**Aim of the task**
Among the lines of data below, reproduce only those from the one with "a bank that—" through the one with "(i) was, on", exactly as they stand, both ends included.

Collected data

━━━━━━━━━━━━━━━━━━━━━━━━━━━━━━

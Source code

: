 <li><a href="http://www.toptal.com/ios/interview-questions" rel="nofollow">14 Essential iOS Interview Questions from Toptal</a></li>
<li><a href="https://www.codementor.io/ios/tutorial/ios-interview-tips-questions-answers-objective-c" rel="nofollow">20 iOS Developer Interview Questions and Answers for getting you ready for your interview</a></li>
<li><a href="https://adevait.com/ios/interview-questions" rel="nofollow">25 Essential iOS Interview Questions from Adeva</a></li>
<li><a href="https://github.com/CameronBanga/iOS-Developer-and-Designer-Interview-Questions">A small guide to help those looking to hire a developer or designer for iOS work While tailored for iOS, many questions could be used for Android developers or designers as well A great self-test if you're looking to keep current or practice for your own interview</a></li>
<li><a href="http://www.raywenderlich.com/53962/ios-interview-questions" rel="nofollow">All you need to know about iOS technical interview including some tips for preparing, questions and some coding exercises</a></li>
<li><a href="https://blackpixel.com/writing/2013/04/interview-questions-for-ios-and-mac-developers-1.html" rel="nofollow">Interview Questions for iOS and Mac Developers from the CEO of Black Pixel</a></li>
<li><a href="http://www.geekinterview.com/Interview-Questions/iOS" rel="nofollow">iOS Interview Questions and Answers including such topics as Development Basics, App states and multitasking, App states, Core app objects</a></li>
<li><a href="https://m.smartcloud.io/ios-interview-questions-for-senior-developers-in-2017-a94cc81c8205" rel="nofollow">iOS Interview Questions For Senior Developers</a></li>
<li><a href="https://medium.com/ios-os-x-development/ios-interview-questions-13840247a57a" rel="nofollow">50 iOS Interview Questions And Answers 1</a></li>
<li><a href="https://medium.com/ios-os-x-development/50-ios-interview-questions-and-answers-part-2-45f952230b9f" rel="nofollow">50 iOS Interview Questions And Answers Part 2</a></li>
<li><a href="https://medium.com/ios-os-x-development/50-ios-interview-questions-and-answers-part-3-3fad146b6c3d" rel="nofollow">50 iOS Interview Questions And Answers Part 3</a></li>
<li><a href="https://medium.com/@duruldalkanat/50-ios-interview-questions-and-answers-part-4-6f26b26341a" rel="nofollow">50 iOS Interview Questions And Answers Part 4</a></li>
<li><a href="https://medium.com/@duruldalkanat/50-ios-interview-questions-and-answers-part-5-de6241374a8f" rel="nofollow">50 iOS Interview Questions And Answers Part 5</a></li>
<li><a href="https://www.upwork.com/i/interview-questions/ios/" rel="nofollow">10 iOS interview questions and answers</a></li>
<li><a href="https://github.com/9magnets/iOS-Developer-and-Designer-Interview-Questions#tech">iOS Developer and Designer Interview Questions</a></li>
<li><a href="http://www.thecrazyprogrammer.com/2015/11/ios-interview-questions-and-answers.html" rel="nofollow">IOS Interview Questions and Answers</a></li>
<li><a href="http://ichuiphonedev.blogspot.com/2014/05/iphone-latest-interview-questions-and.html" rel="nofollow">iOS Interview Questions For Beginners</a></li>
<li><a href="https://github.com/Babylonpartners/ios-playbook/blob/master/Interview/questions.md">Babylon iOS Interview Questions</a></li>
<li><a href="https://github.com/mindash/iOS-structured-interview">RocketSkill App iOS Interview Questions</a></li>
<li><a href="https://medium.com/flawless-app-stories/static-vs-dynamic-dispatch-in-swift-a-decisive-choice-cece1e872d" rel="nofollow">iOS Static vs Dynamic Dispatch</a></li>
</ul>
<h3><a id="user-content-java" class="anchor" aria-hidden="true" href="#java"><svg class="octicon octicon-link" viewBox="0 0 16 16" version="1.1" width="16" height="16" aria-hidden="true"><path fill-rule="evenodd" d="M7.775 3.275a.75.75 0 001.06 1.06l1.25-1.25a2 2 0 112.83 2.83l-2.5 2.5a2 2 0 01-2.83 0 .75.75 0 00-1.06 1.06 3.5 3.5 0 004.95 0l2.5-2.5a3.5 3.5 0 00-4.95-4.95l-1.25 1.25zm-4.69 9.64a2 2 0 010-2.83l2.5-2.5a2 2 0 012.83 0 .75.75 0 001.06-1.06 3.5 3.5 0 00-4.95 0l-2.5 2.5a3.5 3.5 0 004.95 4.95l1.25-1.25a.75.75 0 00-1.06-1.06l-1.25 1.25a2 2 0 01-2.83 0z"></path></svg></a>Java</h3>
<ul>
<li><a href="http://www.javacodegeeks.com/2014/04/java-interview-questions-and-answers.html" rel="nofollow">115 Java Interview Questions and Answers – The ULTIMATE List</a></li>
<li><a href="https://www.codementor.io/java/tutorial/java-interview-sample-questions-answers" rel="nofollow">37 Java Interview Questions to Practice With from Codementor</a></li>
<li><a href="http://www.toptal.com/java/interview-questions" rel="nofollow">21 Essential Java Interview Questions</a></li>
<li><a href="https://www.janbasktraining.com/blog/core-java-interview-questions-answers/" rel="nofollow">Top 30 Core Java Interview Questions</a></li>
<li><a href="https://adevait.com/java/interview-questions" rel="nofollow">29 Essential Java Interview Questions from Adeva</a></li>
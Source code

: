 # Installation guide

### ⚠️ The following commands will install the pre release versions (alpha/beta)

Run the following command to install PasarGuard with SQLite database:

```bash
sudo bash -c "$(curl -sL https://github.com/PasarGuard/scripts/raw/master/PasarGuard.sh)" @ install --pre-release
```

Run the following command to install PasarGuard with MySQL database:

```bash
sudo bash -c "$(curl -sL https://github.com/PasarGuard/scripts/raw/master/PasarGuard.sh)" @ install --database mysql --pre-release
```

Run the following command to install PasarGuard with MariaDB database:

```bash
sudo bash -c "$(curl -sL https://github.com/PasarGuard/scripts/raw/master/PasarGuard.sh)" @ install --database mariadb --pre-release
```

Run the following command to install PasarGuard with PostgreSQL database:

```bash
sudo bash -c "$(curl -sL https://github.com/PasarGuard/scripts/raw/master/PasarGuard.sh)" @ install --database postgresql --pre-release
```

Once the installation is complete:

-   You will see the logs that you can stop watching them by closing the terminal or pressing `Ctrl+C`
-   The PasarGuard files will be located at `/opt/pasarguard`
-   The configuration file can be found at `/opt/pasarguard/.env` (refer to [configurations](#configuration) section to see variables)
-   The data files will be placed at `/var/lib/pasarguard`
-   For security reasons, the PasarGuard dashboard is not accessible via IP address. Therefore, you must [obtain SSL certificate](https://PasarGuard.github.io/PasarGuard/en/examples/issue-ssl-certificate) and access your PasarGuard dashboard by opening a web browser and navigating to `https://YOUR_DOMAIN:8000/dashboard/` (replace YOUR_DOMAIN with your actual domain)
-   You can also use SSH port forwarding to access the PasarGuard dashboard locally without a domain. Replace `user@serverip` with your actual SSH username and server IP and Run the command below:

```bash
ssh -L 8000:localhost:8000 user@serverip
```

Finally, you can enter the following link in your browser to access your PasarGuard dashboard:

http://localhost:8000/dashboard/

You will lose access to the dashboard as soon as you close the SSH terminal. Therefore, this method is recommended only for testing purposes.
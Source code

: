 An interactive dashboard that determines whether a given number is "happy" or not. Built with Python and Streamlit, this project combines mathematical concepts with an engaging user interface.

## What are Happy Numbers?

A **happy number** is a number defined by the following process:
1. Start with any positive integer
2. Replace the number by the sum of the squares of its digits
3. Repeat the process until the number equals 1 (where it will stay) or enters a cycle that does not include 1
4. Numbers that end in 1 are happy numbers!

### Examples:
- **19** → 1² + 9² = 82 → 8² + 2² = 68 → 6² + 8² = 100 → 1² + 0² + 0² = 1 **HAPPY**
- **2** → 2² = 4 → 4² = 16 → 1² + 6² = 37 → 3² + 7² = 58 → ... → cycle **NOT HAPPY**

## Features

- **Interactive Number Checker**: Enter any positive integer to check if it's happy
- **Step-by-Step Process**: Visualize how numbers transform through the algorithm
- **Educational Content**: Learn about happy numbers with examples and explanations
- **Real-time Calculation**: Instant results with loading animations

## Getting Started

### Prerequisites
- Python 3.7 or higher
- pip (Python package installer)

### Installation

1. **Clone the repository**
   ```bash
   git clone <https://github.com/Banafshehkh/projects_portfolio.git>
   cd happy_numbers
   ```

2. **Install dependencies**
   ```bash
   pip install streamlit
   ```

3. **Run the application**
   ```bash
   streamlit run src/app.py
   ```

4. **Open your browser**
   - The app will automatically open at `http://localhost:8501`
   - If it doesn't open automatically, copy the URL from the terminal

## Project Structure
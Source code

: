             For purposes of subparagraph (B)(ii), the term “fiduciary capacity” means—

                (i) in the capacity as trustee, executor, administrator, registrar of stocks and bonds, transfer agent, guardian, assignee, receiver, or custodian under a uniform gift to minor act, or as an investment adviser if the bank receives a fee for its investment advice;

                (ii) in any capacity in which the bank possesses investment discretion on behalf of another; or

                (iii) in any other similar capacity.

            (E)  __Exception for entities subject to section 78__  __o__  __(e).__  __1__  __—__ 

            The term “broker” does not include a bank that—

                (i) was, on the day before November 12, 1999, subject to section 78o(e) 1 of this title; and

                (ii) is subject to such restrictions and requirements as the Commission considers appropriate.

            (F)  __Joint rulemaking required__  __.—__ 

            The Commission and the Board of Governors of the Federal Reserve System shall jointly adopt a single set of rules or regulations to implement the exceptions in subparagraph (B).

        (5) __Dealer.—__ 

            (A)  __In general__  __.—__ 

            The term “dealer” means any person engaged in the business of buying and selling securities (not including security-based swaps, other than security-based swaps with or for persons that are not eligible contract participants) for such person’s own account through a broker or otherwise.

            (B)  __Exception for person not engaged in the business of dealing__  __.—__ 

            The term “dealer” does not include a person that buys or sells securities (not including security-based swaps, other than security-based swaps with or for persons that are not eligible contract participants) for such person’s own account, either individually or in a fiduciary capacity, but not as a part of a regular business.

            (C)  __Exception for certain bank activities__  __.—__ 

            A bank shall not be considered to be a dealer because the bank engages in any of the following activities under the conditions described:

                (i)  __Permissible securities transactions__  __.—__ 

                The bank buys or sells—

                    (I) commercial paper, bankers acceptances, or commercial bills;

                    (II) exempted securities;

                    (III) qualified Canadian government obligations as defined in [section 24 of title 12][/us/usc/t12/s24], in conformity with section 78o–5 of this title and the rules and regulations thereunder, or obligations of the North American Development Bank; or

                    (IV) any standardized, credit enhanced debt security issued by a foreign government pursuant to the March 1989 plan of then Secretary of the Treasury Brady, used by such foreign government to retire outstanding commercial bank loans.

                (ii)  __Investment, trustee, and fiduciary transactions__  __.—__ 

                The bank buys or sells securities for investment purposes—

━━━━━━━━━━━━━━━━━━━━━━━━━━━━━━

**Your solution**
            The term “broker” does not include a bank that—

                (i) was, on the day before November 12, 1999, subject to section 78o(e) 1 of this title; and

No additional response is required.